> _Problem details_: Some lines hold the string "true". Copy all of them from the material that follows.

> _Recorded data_:
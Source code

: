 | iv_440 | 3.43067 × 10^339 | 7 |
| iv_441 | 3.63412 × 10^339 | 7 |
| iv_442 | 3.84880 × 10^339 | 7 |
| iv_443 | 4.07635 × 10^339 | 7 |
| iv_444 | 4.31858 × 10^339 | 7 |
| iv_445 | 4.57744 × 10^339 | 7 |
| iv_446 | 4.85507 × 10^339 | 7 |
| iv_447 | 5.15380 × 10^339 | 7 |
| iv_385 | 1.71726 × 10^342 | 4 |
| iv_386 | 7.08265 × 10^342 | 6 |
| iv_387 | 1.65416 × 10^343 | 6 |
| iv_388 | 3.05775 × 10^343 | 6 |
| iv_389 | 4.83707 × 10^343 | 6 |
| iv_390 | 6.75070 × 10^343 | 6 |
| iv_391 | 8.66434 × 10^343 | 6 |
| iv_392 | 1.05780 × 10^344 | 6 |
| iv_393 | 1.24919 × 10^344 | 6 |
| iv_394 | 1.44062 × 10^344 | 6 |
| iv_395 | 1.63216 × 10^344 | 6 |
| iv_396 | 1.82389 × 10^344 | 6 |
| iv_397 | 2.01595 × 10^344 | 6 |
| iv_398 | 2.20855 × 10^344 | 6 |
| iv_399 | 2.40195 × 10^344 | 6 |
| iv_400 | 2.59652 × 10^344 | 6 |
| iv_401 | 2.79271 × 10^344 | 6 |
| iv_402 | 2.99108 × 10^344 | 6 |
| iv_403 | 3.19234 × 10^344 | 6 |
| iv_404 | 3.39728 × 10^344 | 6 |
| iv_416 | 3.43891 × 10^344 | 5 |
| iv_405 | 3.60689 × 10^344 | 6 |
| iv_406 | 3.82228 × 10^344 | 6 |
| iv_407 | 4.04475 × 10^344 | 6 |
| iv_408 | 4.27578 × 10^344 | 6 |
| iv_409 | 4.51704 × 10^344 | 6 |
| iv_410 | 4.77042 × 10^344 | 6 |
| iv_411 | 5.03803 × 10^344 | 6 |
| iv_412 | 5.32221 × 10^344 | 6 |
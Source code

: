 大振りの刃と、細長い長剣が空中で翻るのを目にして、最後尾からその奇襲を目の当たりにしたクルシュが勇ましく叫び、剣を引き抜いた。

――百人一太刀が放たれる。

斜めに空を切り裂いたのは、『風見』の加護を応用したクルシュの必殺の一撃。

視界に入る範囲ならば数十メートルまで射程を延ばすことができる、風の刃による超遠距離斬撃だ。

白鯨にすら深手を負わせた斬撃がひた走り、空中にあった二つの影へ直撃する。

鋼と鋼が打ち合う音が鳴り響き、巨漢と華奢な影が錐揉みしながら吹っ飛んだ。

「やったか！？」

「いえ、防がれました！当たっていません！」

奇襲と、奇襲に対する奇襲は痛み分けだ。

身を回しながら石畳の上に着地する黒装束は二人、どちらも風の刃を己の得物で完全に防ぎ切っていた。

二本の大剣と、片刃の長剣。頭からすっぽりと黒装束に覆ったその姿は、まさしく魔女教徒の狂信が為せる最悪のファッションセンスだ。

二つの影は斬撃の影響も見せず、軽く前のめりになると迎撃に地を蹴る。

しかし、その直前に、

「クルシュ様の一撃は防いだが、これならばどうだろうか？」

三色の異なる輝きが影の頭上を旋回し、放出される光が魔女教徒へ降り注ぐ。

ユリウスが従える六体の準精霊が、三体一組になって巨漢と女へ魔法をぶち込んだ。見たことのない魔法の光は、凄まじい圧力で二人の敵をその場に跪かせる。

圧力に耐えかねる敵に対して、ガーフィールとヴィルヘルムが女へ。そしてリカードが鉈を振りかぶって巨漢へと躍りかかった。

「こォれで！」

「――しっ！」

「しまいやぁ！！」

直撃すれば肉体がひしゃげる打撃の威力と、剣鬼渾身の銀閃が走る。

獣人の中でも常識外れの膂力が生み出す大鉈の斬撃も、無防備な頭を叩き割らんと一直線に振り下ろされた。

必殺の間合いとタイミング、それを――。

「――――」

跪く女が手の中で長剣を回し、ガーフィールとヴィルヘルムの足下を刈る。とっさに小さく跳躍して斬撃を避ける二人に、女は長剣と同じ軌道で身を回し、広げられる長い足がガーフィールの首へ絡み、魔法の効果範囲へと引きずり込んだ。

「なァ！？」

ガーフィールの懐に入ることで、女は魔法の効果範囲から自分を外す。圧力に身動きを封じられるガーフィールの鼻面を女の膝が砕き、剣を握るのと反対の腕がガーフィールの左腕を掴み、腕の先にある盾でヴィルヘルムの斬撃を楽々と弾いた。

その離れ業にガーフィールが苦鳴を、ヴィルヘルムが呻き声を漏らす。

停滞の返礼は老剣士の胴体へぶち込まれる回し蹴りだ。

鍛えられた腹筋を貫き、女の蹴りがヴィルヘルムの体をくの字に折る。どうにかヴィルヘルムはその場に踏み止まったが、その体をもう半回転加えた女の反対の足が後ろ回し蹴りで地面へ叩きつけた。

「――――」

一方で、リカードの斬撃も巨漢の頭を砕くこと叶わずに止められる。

...

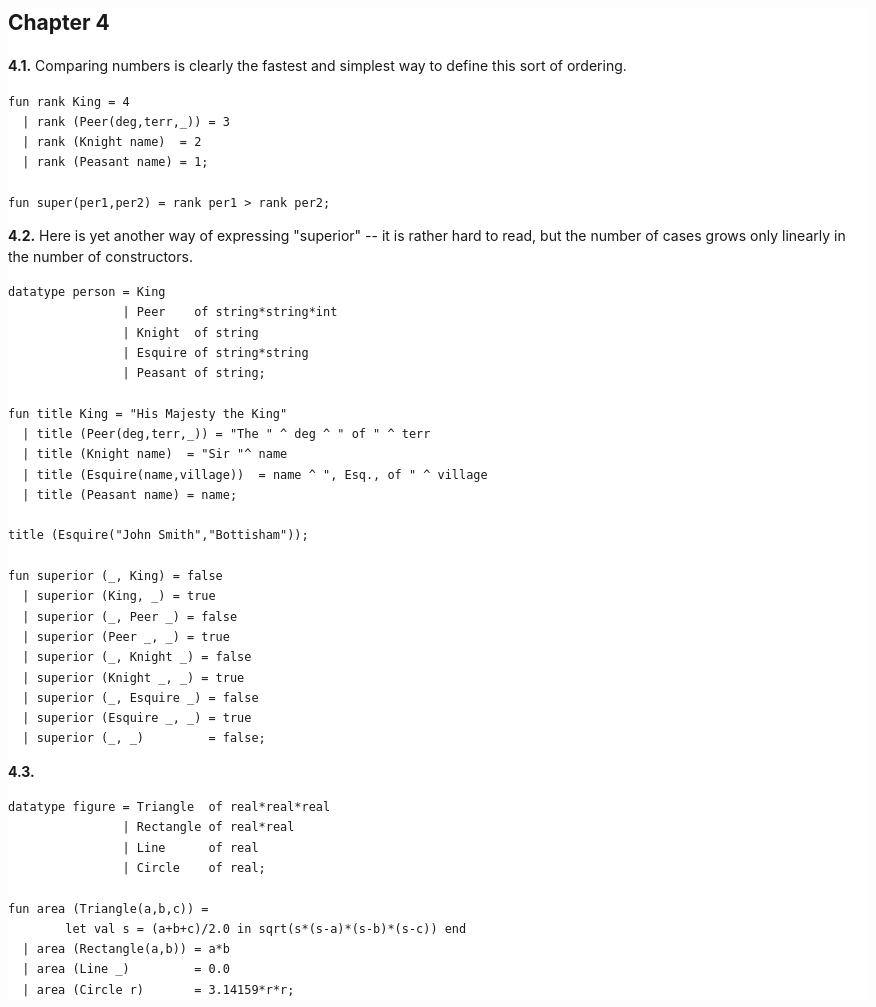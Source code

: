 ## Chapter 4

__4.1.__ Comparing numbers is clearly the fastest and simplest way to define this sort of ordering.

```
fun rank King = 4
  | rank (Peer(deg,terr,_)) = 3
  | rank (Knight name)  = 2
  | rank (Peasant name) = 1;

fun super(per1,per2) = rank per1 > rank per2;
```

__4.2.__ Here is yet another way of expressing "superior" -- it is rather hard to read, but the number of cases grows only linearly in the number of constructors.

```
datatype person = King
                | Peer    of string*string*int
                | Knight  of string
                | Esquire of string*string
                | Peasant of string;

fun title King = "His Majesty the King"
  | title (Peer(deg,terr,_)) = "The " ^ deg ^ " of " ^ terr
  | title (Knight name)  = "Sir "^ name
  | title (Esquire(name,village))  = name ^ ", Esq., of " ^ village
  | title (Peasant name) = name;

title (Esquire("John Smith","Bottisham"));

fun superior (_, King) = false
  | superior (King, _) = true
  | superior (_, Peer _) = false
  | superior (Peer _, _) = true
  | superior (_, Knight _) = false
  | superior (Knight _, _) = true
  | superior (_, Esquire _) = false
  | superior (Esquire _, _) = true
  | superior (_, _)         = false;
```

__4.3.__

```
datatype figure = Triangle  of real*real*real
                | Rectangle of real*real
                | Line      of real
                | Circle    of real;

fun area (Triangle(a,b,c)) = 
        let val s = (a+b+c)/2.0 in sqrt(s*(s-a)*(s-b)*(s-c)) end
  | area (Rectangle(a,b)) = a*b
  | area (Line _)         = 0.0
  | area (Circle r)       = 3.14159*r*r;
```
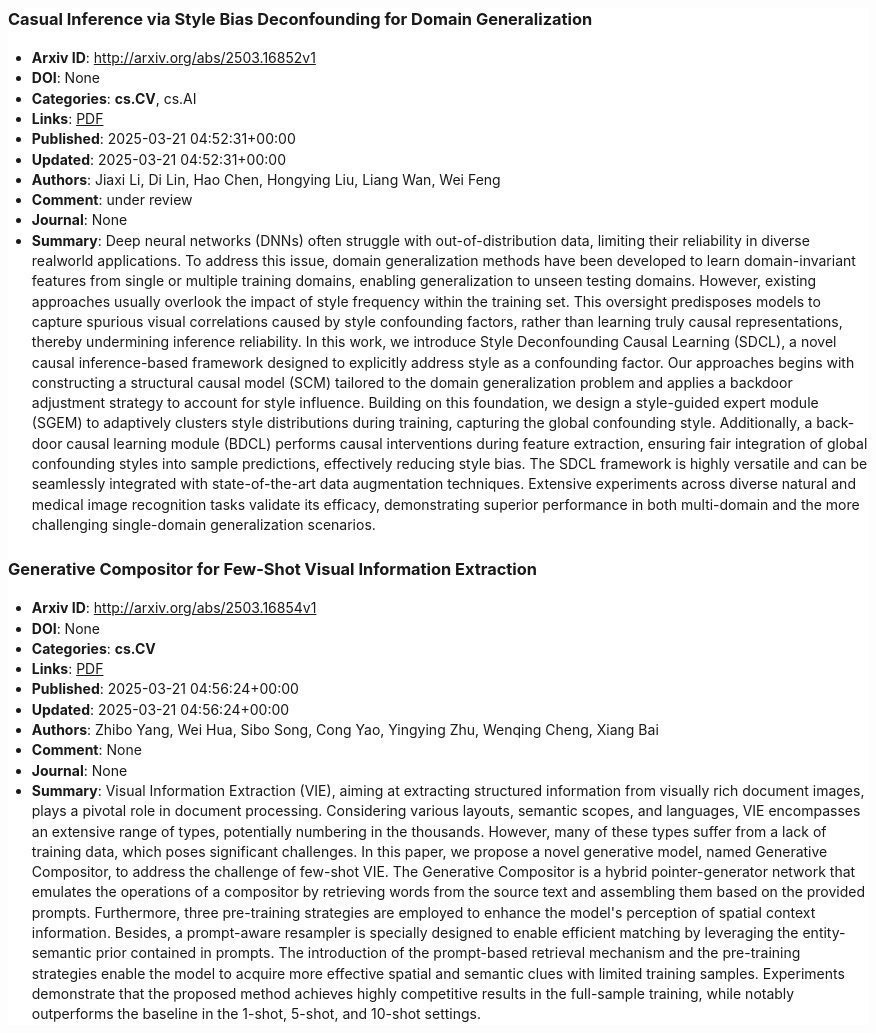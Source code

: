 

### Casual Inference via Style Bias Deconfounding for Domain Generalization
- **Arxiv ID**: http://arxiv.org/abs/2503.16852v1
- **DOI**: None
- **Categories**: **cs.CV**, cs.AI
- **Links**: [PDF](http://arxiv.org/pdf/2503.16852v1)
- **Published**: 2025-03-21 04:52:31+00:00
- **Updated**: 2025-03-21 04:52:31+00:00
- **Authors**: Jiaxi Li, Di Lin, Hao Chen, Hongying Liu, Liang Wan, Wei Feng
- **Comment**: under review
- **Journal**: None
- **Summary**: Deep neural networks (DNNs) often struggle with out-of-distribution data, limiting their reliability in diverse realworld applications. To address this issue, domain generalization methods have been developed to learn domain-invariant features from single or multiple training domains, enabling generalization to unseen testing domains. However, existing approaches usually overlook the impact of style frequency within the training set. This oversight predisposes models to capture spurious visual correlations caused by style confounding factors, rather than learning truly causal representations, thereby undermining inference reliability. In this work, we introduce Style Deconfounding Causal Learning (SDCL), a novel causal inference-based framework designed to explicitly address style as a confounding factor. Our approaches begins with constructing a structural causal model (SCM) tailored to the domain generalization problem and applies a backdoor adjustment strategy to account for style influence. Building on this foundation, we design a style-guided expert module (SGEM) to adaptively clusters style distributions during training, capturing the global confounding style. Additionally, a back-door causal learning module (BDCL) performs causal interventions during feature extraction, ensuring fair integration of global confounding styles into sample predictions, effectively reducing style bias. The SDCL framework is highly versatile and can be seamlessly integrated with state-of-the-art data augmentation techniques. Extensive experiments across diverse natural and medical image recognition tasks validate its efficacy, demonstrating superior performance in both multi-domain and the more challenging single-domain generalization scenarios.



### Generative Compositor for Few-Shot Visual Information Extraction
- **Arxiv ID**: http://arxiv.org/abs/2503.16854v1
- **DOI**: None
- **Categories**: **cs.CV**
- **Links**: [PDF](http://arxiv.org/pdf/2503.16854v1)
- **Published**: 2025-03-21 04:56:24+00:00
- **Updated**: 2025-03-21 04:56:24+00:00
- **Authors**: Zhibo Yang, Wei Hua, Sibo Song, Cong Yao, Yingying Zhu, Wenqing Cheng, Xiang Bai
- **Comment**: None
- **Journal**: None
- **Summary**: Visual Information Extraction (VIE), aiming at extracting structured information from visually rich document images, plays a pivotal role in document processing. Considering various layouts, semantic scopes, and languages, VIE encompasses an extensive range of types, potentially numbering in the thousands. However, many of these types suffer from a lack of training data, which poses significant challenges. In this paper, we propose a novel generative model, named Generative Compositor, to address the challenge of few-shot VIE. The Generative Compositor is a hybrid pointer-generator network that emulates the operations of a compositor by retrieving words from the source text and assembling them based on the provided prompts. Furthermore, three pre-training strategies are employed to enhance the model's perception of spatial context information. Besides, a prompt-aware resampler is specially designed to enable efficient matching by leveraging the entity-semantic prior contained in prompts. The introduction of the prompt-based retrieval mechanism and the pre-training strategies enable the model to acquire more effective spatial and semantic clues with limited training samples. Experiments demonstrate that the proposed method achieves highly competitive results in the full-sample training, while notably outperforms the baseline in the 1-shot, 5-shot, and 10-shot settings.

> _Output for this task_:
  | superior (King, _) = true
  | superior (Peer _, _) = true
  | superior (Knight _, _) = true
  | superior (Esquire _, _) = true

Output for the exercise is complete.